THE TASK - What lines in the records below hold the string "multiple"? Please show them.

DATA FOR ANALYSIS -

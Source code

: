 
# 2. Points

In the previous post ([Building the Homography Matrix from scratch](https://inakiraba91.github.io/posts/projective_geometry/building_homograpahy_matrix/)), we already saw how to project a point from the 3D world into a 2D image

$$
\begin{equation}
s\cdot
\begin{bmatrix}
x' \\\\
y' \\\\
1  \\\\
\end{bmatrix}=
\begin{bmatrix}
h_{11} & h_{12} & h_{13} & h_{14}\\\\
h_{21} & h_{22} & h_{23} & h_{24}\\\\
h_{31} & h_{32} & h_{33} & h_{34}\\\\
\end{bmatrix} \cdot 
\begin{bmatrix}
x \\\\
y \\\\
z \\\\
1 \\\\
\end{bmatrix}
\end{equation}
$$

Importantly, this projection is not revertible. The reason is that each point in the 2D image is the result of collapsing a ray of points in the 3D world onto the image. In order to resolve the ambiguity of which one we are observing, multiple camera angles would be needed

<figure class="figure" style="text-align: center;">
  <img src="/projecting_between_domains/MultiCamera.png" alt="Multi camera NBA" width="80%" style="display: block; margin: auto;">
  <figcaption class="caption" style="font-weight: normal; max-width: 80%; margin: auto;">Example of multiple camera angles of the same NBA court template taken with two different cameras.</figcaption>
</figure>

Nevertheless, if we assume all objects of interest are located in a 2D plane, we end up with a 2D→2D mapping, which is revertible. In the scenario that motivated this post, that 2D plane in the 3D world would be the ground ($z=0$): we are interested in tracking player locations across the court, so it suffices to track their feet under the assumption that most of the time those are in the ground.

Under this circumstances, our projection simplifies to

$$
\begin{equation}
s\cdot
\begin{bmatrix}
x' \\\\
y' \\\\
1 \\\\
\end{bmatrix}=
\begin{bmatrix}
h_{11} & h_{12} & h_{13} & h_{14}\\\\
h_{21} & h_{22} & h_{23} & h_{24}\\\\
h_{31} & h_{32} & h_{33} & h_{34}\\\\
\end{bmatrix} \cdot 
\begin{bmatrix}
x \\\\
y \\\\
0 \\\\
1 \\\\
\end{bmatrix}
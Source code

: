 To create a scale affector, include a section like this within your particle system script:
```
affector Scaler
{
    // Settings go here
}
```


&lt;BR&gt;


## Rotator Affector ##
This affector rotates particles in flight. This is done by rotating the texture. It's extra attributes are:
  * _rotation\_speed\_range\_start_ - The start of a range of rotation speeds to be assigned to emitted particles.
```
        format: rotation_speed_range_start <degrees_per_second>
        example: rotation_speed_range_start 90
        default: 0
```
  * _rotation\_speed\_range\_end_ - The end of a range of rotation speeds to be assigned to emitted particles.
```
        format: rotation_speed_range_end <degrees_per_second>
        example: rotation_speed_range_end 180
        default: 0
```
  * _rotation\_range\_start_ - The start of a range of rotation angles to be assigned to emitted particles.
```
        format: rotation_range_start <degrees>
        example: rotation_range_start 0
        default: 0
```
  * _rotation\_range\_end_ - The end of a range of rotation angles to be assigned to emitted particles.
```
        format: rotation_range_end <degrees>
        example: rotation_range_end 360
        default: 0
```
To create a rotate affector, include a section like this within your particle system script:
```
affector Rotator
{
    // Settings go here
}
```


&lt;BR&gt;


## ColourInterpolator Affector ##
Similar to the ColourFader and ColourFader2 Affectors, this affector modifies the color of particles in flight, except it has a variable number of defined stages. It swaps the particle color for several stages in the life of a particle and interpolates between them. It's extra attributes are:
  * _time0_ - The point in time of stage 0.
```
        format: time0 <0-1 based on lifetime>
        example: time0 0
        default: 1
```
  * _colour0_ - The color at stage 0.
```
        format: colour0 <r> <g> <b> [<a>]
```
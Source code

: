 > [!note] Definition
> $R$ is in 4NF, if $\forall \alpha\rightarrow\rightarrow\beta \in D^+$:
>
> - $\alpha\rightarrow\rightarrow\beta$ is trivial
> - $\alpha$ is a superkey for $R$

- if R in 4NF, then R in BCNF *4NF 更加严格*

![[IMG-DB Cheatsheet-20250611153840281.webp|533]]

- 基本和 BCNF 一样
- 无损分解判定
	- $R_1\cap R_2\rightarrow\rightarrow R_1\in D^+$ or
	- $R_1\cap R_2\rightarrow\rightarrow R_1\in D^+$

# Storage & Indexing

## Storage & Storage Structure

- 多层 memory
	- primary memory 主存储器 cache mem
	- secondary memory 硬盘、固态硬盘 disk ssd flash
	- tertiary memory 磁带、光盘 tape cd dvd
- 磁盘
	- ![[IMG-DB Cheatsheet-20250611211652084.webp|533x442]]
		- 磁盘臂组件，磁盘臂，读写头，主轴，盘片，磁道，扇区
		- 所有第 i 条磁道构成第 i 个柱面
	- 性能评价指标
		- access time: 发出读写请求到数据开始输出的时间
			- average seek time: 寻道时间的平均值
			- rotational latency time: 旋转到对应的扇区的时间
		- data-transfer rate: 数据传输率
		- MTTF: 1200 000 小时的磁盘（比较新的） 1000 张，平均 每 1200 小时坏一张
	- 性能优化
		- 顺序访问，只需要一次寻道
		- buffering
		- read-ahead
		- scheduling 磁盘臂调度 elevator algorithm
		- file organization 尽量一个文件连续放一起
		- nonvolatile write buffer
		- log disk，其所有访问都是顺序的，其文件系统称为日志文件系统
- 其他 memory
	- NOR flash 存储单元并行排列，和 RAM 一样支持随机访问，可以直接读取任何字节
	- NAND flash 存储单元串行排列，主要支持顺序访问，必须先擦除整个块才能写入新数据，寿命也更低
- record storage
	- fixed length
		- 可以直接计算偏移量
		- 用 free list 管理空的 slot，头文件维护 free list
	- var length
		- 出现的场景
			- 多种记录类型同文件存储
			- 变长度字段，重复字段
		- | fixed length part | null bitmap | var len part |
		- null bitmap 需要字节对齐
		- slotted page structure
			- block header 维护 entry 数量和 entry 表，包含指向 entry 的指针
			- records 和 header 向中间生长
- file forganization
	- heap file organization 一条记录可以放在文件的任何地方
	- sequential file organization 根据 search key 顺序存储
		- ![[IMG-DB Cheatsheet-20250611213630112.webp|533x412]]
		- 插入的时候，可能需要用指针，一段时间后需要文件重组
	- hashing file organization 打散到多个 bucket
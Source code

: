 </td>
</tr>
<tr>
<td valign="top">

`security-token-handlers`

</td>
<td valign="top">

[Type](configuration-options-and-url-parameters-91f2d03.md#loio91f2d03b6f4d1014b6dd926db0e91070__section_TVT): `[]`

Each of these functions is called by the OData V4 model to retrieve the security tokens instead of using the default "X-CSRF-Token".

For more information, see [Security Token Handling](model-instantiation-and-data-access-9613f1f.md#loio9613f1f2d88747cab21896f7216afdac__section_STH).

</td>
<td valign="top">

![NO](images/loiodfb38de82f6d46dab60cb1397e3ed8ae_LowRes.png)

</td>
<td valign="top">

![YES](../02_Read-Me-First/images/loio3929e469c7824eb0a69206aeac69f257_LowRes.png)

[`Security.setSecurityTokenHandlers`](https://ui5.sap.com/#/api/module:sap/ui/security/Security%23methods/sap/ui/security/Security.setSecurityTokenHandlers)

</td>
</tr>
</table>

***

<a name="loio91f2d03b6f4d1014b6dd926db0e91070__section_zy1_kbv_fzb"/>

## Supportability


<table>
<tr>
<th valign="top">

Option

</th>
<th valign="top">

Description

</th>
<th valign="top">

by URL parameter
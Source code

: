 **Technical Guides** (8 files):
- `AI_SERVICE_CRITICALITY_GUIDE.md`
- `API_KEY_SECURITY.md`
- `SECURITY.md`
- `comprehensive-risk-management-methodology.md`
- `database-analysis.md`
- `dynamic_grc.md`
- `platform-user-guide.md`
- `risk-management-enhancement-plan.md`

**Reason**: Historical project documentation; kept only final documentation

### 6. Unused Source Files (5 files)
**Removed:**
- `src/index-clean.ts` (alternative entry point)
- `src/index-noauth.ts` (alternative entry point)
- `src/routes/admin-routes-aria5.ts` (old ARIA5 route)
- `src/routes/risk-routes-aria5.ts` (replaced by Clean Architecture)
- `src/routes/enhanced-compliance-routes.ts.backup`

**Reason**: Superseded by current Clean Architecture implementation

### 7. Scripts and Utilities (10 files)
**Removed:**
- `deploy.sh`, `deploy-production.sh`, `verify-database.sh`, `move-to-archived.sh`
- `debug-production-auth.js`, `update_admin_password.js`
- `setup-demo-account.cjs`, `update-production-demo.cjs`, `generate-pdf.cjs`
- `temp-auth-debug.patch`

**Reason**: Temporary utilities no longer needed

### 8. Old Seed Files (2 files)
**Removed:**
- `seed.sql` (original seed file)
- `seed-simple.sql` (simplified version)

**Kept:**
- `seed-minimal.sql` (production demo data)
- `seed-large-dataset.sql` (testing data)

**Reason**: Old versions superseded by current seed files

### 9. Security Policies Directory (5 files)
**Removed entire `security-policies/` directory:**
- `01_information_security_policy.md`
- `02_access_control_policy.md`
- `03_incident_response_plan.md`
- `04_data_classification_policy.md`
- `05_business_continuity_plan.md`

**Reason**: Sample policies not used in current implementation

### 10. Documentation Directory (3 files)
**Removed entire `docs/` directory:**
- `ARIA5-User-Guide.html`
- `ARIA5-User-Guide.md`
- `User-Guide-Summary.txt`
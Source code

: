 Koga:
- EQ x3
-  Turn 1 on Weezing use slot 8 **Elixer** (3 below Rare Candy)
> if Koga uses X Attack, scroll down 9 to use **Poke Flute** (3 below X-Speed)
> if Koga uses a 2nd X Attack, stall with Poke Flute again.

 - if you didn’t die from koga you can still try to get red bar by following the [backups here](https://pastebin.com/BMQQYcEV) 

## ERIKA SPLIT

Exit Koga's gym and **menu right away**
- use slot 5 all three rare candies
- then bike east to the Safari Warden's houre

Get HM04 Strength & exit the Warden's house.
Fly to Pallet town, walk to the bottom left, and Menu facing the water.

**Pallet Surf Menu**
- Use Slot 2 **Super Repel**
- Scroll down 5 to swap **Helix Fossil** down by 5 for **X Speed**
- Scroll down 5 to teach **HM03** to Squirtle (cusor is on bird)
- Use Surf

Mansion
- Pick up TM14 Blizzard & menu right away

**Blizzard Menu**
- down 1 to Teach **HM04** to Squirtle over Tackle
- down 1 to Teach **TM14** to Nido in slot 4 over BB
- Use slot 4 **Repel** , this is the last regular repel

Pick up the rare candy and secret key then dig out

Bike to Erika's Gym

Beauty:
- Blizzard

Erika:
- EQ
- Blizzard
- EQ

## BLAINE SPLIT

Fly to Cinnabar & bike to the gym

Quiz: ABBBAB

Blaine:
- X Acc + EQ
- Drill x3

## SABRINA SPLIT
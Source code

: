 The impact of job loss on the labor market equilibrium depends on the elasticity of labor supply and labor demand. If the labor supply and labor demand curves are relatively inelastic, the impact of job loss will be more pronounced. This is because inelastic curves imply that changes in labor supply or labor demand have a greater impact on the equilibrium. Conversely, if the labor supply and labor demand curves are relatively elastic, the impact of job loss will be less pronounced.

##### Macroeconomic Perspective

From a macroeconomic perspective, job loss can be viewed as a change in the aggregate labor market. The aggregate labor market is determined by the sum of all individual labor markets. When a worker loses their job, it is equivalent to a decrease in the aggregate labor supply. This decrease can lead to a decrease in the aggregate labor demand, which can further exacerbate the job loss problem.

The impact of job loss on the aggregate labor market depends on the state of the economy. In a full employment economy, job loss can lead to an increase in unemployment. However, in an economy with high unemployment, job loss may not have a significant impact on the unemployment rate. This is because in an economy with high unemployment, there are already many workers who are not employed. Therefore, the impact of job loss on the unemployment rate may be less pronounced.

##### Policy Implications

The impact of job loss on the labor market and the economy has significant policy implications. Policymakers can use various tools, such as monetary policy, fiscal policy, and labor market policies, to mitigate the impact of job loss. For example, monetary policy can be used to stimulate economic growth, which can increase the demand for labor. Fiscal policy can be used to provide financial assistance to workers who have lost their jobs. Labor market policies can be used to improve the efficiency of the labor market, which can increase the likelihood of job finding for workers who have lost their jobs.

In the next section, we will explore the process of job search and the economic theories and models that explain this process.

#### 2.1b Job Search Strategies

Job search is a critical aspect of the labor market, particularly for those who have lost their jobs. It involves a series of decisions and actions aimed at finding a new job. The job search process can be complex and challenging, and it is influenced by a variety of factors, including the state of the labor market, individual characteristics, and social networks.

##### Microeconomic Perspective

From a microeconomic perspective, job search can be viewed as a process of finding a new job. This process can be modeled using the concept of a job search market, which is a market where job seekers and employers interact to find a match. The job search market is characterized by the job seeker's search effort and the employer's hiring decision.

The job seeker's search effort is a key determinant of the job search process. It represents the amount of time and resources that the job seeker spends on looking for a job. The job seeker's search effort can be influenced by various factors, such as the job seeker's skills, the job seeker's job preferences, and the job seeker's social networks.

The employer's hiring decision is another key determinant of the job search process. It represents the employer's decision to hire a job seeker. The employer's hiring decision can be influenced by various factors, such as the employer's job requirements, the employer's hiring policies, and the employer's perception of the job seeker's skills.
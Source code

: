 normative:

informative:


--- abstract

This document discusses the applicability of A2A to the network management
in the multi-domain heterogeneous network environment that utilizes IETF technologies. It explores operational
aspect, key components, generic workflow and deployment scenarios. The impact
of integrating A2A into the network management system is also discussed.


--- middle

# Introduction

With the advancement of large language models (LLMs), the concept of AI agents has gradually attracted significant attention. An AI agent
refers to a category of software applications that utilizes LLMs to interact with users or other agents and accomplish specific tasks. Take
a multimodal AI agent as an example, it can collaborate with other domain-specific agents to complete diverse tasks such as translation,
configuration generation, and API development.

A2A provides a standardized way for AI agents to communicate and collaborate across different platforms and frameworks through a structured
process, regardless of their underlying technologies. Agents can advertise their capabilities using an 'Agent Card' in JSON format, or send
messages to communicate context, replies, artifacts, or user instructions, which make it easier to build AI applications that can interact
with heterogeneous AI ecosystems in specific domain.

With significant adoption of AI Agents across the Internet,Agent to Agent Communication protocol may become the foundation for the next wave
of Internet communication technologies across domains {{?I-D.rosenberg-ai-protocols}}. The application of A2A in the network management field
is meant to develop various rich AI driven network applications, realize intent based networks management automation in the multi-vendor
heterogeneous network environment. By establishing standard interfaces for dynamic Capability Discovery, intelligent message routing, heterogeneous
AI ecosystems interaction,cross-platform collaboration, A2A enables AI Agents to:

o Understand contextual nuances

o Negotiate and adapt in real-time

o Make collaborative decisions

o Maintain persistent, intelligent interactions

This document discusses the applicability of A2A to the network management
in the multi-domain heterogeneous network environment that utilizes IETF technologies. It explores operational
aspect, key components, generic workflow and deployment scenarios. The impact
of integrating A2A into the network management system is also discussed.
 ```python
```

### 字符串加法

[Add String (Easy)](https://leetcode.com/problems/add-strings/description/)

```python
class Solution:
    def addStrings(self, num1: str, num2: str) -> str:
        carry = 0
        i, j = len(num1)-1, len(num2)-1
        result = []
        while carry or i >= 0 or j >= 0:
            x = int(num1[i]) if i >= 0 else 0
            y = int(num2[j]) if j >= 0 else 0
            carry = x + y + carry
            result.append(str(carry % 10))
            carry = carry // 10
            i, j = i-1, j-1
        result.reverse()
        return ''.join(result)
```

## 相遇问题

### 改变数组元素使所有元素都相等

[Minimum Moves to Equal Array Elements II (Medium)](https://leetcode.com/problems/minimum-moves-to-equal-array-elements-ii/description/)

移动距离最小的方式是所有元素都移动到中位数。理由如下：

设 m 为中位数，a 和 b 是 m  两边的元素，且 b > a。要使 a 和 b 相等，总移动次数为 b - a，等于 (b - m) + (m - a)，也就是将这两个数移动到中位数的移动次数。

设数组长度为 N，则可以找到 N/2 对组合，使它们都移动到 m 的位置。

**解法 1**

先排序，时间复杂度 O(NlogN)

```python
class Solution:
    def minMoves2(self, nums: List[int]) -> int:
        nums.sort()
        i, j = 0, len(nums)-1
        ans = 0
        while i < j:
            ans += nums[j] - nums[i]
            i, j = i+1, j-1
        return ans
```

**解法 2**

OUTPUT OF THE EXERCISE -
Importantly, this projection is not revertible. The reason is that each point in the 2D image is the result of collapsing a ray of points in the 3D world onto the image. In order to resolve the ambiguity of which one we are observing, multiple camera angles would be needed
  <figcaption class="caption" style="font-weight: normal; max-width: 80%; margin: auto;">Example of multiple camera angles of the same NBA court template taken with two different cameras.</figcaption>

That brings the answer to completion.